My favorite form in Tang Soo Do...I have two: 
   1) Pyong-ahn O Dan
   2) Pal Che so (however u spell it)

Favorite technique:
    Igi Kwan Soo Kyong Kyung. I think that is spelled right.

Favorite combination:
     Ahp Cha-go, Ee Dan Yup Cha-go, Dwi Cha-gi.

Favorite Il Soo Sik:
   Number 9 Red belt

Favorite Ho Sin Sol:
    #4 gup modified. What I mean by this is that it starts the same as #4 gup. when done, step to the inside of opponent with the leg that is the same as the side that was grabbed, turn under the arm, yank down, throwing opponent down to the floor.
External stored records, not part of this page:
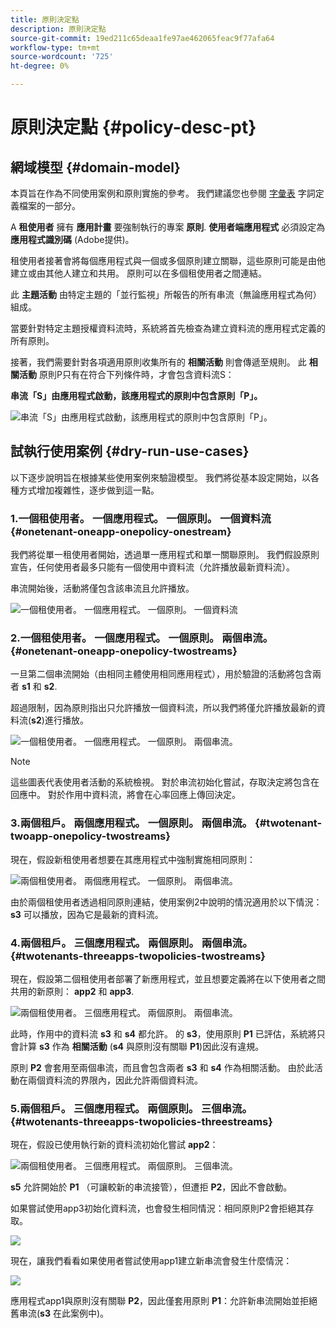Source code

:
 ```yaml
---
title: 原則決定點
description: 原則決定點
source-git-commit: 19ed211c65deaa1fe97ae462065feac9f77afa64
workflow-type: tm+mt
source-wordcount: '725'
ht-degree: 0%

---
```



# 原則決定點 {#policy-desc-pt}

## 網域模型 {#domain-model}

本頁旨在作為不同使用案例和原則實施的參考。 我們建議您也參閱 [字彙表](/help/concurrency-monitoring/cm-glossary.md) 字詞定義檔案的一部分。

A **租使用者** 擁有 **應用計畫** 要強制執行的專案 **原則**. **使用者端應用程式** 必須設定為 **應用程式識別碼** (Adobe提供)。

租使用者接著會將每個應用程式與一個或多個原則建立關聯，這些原則可能是由他建立或由其他人建立和共用。 原則可以在多個租使用者之間連結。

此 **主題活動** 由特定主題的「並行監視」所報告的所有串流（無論應用程式為何）組成。

當要針對特定主題授權資料流時，系統將首先檢查為建立資料流的應用程式定義的所有原則。

接著，我們需要針對各項適用原則收集所有的 **相關活動** 則會傳遞至規則。 此 **相關活動** 原則P只有在符合下列條件時，才會包含資料流S：

**串流「S」由應用程式啟動，該應用程式的原則中包含原則「P」。**

![串流「S」由應用程式啟動，該應用程式的原則中包含原則「P」。](assets/pdp-domain-model.png)

## 試執行使用案例 {#dry-run-use-cases}

以下逐步說明旨在根據某些使用案例來驗證模型。 我們將從基本設定開始，以各種方式增加複雜性，逐步做到這一點。

### 1.一個租使用者。 一個應用程式。 一個原則。 一個資料流 {#onetenant-oneapp-onepolicy-onestream}

我們將從單一租使用者開始，透過單一應用程式和單一關聯原則。 我們假設原則宣告，任何使用者最多只能有一個使用中資料流（允許播放最新資料流）。

串流開始後，活動將僅包含該串流且允許播放。

![一個租使用者。 一個應用程式。 一個原則。 一個資料流](assets/onetenant-app-policy-stream.png)


### 2.一個租使用者。 一個應用程式。 一個原則。 兩個串流。 {#onetenant-oneapp-onepolicy-twostreams}

一旦第二個串流開始（由相同主體使用相同應用程式），用於驗證的活動將包含兩者 **s1** 和 **s2**.

超過限制，因為原則指出只允許播放一個資料流，所以我們將僅允許播放最新的資料流(**s2**)進行播放。

![一個租使用者。 一個應用程式。 一個原則。 兩個串流。](assets/tenant-app-policy-twostream.png)

>[!NOTE]
>
>這些圖表代表使用者活動的系統檢視。 對於串流初始化嘗試，存取決定將包含在回應中。 對於作用中資料流，將會在心率回應上傳回決定。

### 3.兩個租戶。 兩個應用程式。 一個原則。 兩個串流。 {#twotenant-twoapp-onepolicy-twostreams}

現在，假設新租使用者想要在其應用程式中強制實施相同原則：

![兩個租使用者。 兩個應用程式。 一個原則。 兩個串流。](assets/onepolicy-twotenant-app-stream.png)

由於兩個租使用者透過相同原則連結，使用案例2中說明的情況適用於以下情況： **s3** 可以播放，因為它是最新的資料流。

### 4.兩個租戶。 三個應用程式。 兩個原則。 兩個串流。 {#twotenants-threeapps-twopolicies-twostreams}

現在，假設第二個租使用者部署了新應用程式，並且想要定義將在以下使用者之間共用的新原則： **app2** 和 **app3**.

![兩個租使用者。 三個應用程式。 兩個原則。 兩個串流。](assets/twotenant-policies-streams-threeapps.png)

此時，作用中的資料流 **s3** 和 **s4** 都允許。 的 **s3**，使用原則 **P1** 已評估，系統將只會計算 **s3** 作為 **相關活動** (**s4** 與原則沒有關聯 **P1**)因此沒有違規。

原則 **P2** 會套用至兩個串流，而且會包含兩者 **s3** 和 **s4** 作為相關活動。 由於此活動在兩個資料流的界限內，因此允許兩個資料流。

### 5.兩個租戶。 三個應用程式。 兩個原則。 三個串流。 {#twotenants-threeapps-twopolicies-threestreams}

現在，假設已使用執行新的資料流初始化嘗試 **app2**：

![兩個租使用者。 三個應用程式。 兩個原則。 三個串流。](assets/twotenants-policies-threeapps-streams.png)

**s5** 允許開始於 **P1** （可讓較新的串流接管），但遭拒 **P2**，因此不會啟動。

如果嘗試使用app3初始化資料流，也會發生相同情況：相同原則P2會拒絕其存取。

![](assets/stream-init-attempted-app3.png)

現在，讓我們看看如果使用者嘗試使用app1建立新串流會發生什麼情況：

![](assets/new-stream-with-app1.png)

應用程式app1與原則沒有關聯 **P2**，因此僅套用原則 **P1**：允許新串流開始並拒絕舊串流(**s3** 在此案例中)。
oh. I am a Sam Dan in TaeKwonDo and a 3rd gup in Tang Soo Do (red belt). hopefully in a week, i shall pass my testing and become a 2nd gup. weee.


----------



## karatekid1975 (Jan 17, 2003)

Hey  Juche02, 

I'm the other way around. I did TSD first (then I moved  I miss it). Then I got into a TKD McDojang. Now I do Tae Kwon Do Moo Duk Kwan. Very similar to TSD, so I'm happy


----------



## Shinzu (Jan 18, 2003)

hey juche02... nice to hear from another TSD'er 

i just finished learning niahanchi sam dan & sip soo.  forms are my favorite and self defense also.  where do you study?

TANG SOO!


----------



## Yossarian75 (Jan 18, 2003)

I must admit I love breaking, great fun.

Im really enjoying analysing our Hyung for applications.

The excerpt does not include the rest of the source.